[DATA SUPPLIED — start]

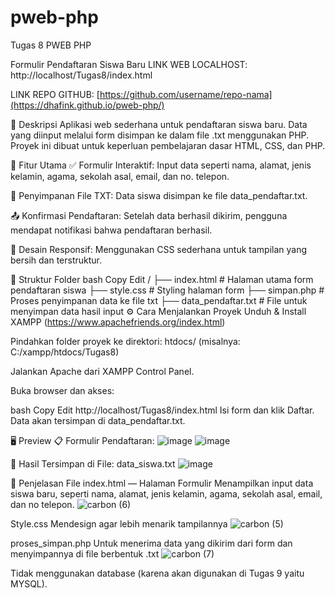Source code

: # pweb-php
Tugas 8 PWEB PHP


Formulir Pendaftaran Siswa Baru
LINK WEB LOCALHOST: http://localhost/Tugas8/index.html

LINK REPO GITHUB: [https://github.com/username/repo-nama](https://dhafink.github.io/pweb-php/)

📄 Deskripsi
Aplikasi web sederhana untuk pendaftaran siswa baru. Data yang diinput melalui form disimpan ke dalam file .txt menggunakan PHP. Proyek ini dibuat untuk keperluan pembelajaran dasar HTML, CSS, dan PHP.

🚀 Fitur Utama
✅ Formulir Interaktif: Input data seperti nama, alamat, jenis kelamin, agama, sekolah asal, email, dan no. telepon.

💾 Penyimpanan File TXT: Data siswa disimpan ke file data_pendaftar.txt.

📤 Konfirmasi Pendaftaran: Setelah data berhasil dikirim, pengguna mendapat notifikasi bahwa pendaftaran berhasil.

🎨 Desain Responsif: Menggunakan CSS sederhana untuk tampilan yang bersih dan terstruktur.

📁 Struktur Folder
bash
Copy
Edit
/
├── index.html             # Halaman utama form pendaftaran siswa
├── style.css              # Styling halaman form
├── simpan.php             # Proses penyimpanan data ke file txt
├── data_pendaftar.txt     # File untuk menyimpan data hasil input
⚙️ Cara Menjalankan Proyek
Unduh & Install XAMPP (https://www.apachefriends.org/index.html)

Pindahkan folder proyek ke direktori: htdocs/ (misalnya: C:/xampp/htdocs/Tugas8)

Jalankan Apache dari XAMPP Control Panel.

Buka browser dan akses:

bash
Copy
Edit
http://localhost/Tugas8/index.html
Isi form dan klik Daftar. Data akan tersimpan di data_pendaftar.txt.

🖥️ Preview
📋 Formulir Pendaftaran:
![image](https://github.com/user-attachments/assets/08de23e9-8b91-40f2-b89f-7bf6d9cb6460)
![image](https://github.com/user-attachments/assets/6ef6555d-1a1a-44de-85cd-95080ea3ceee)



📁 Hasil Tersimpan di File: data_siswa.txt
![image](https://github.com/user-attachments/assets/e1263e1c-1639-4d55-8bce-9c470d1cc8c4)



🧩 Penjelasan File
index.html — Halaman Formulir
Menampilkan input data siswa baru, seperti nama, alamat, jenis kelamin, agama, sekolah asal, email, dan no telepon.
![carbon (6)](https://github.com/user-attachments/assets/527ba7c9-a3fd-4423-a109-2ceb75687e0b)



Style.css
Mendesign agar lebih menarik tampilannya
![carbon (5)](https://github.com/user-attachments/assets/bc6ca09e-6903-4baa-9dc7-06cf43df04fc)

proses_simpan.php
Untuk menerima data yang dikirim dari form dan menyimpannya di file berbentuk .txt
![carbon (7)](https://github.com/user-attachments/assets/441332ad-f733-429b-88d0-64a79426220a)



Tidak menggunakan database (karena akan digunakan di Tugas 9 yaitu MYSQL).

[DATA SUPPLIED — finish]

WHAT YOU WILL DO: Transcribe the data exactly and leave no picture in the copy.

RESPONSE TO THE EXERCISE:
Source code

: # pweb-php
Tugas 8 PWEB PHP


Formulir Pendaftaran Siswa Baru
LINK WEB LOCALHOST: http://localhost/Tugas8/index.html

LINK REPO GITHUB: [https://github.com/username/repo-nama](https://dhafink.github.io/pweb-php/)

📄 Deskripsi
Aplikasi web sederhana untuk pendaftaran siswa baru. Data yang diinput melalui form disimpan ke dalam file .txt menggunakan PHP. Proyek ini dibuat untuk keperluan pembelajaran dasar HTML, CSS, dan PHP.

🚀 Fitur Utama
✅ Formulir Interaktif: Input data seperti nama, alamat, jenis kelamin, agama, sekolah asal, email, dan no. telepon.

💾 Penyimpanan File TXT: Data siswa disimpan ke file data_pendaftar.txt.

📤 Konfirmasi Pendaftaran: Setelah data berhasil dikirim, pengguna mendapat notifikasi bahwa pendaftaran berhasil.

🎨 Desain Responsif: Menggunakan CSS sederhana untuk tampilan yang bersih dan terstruktur.

📁 Struktur Folder
bash
Copy
Edit
/
├── index.html             # Halaman utama form pendaftaran siswa
├── style.css              # Styling halaman form
├── simpan.php             # Proses penyimpanan data ke file txt
├── data_pendaftar.txt     # File untuk menyimpan data hasil input
⚙️ Cara Menjalankan Proyek
Unduh & Install XAMPP (https://www.apachefriends.org/index.html)

Pindahkan folder proyek ke direktori: htdocs/ (misalnya: C:/xampp/htdocs/Tugas8)

Jalankan Apache dari XAMPP Control Panel.

Buka browser dan akses:

bash
Copy
Edit
http://localhost/Tugas8/index.html
Isi form dan klik Daftar. Data akan tersimpan di data_pendaftar.txt.

🖥️ Preview
📋 Formulir Pendaftaran:
![image](https://github.com/user-attachments/assets/08de23e9-8b91-40f2-b89f-7bf6d9cb6460)
![image](https://github.com/user-attachments/assets/6ef6555d-1a1a-44de-85cd-95080ea3ceee)



📁 Hasil Tersimpan di File: data_siswa.txt
![image](https://github.com/user-attachments/assets/e1263e1c-1639-4d55-8bce-9c470d1cc8c4)



🧩 Penjelasan File
index.html — Halaman Formulir
Menampilkan input data siswa baru, seperti nama, alamat, jenis kelamin, agama, sekolah asal, email, dan no telepon.
![carbon (6)](https://github.com/user-attachments/assets/527ba7c9-a3fd-4423-a109-2ceb75687e0b)



Style.css
Mendesign agar lebih menarik tampilannya
![carbon (5)](https://github.com/user-attachments/assets/bc6ca09e-6903-4baa-9dc7-06cf43df04fc)

proses_simpan.php
Untuk menerima data yang dikirim dari form dan menyimpannya di file berbentuk .txt
![carbon (7)](https://github.com/user-attachments/assets/441332ad-f733-429b-88d0-64a79426220a)



Tidak menggunakan database (karena akan digunakan di Tugas 9 yaitu MYSQL).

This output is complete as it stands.